This is the Wright stuff and the definitive publication on America's greatest architect.
The three-volume monograph features all of Wright's designs (numbering approximately 1100), both realized and unrealized.
Volume 2 covers the post-World War I years and the Usonian concept house period. Frank Lloyd Wright (1867-1959) is widely considered to be the greatest American architect of all time; indeed, his work virtually ushered in the modern era and remains highly influential today. His wide-ranging and paradigm-shifting oeuvre is the subject of Taschen's three-volume monograph that covers all of his designs (numbering approximately 1100), both realized and unrealized.
Made in cooperation with the Frank Lloyd Wright Archives in Taliesin, Arizona, this collection leaves no stone unturned in examining and paying tribute to Wright's life and work.
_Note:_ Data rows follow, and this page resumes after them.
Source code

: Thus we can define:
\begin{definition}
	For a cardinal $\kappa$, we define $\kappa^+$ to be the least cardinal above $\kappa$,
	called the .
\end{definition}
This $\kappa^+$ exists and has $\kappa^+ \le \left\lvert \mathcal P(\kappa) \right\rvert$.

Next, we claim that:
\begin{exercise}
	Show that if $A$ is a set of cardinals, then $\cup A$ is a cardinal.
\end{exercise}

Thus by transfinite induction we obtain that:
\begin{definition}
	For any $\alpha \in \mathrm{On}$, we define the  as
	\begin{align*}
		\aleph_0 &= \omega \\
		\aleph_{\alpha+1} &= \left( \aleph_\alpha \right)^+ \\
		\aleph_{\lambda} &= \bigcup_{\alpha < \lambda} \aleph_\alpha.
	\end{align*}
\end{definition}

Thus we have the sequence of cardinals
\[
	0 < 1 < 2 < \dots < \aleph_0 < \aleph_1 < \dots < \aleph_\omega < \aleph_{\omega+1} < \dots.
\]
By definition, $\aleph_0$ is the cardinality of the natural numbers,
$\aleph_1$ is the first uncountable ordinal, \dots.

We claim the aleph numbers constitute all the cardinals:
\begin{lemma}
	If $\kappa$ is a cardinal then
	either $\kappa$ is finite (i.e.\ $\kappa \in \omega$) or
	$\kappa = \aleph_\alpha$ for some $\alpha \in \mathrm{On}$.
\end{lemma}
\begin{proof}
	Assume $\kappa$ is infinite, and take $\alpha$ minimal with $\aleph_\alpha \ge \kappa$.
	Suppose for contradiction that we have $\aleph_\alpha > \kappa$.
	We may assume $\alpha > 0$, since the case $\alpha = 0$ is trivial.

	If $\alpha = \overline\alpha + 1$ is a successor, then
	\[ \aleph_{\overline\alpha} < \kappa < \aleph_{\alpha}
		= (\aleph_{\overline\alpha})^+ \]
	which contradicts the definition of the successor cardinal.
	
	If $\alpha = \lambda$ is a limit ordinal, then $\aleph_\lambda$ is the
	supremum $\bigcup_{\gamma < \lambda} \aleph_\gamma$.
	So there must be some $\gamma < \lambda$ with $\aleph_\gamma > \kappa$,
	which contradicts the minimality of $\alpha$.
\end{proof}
From his early Prairie Houses (typified by the Robie House) to the Usonian concept home and progressive 'living architecture' buildings to late projects like the spiral Guggenheim Museum in New York and the development of his fantastic vision of a better tomorrow via his concept of the 'living city', all of the phases of Wright's career are painstakingly described and illustrated herein.
Author and preeminent Wright expert Bruce Brooks Pfeiffer highlights the latest research and gives fresh insight into the work, providing new dating for many of the plans and houses. A plethora of personal photos gives readers a feeling of what it was like to work in Frank Lloyd Wright's fellowship, traveling each spring from Taliesin West to the old Taliesin complex in Wisconsin and returning the next fall to spend the winter in sunny Arizona again.
Volume 1 is dedicated to the early Chicago years and Prairie Houses, the period which provoked a profound influence on European architects. Volume 2 deals with the work after World War I, beginning with the Imperial Hotel in Tokyo and covering Wright's quest to design affordable houses with systematic construction methods and the Usonian concept house, with the forest-sited villa Fallingwater being the dramatic climax. Volume 3 starts after World War II, when Wright's organic 'living architecture' introduced ideas for the use of solar energy and curved open spaces. In addition to the Guggenheim museum, the postwar era also saw extraordinary projects such as Wright's plans for a new Baghdad, his only realized high-rise tower in Bartlesville, Oklahoma, the crystal figure of the Beth Sholom Synagogue in Elkins Park, Pennsylvania, and an endless row of houses that reached new complexity by floor plans based on hexagons and playing with intersecting angles.
About the Author
Bruce Brooks Pfeiffer became Frank Lloyd Wright's apprentice at the Taliesin Fellowship in 1949. In 1957, he attended the Ecole Nationale des Beaux-Arts in Paris, returning in 1958 to continue his apprenticeship with Wright until his death in 1959. He remains at Taliesin to this day. He is director of the Frank Lloyd Wright Archives, a vice-president of the Frank Lloyd Wright Foundation, and the author of numerous publications on Wright's life and work.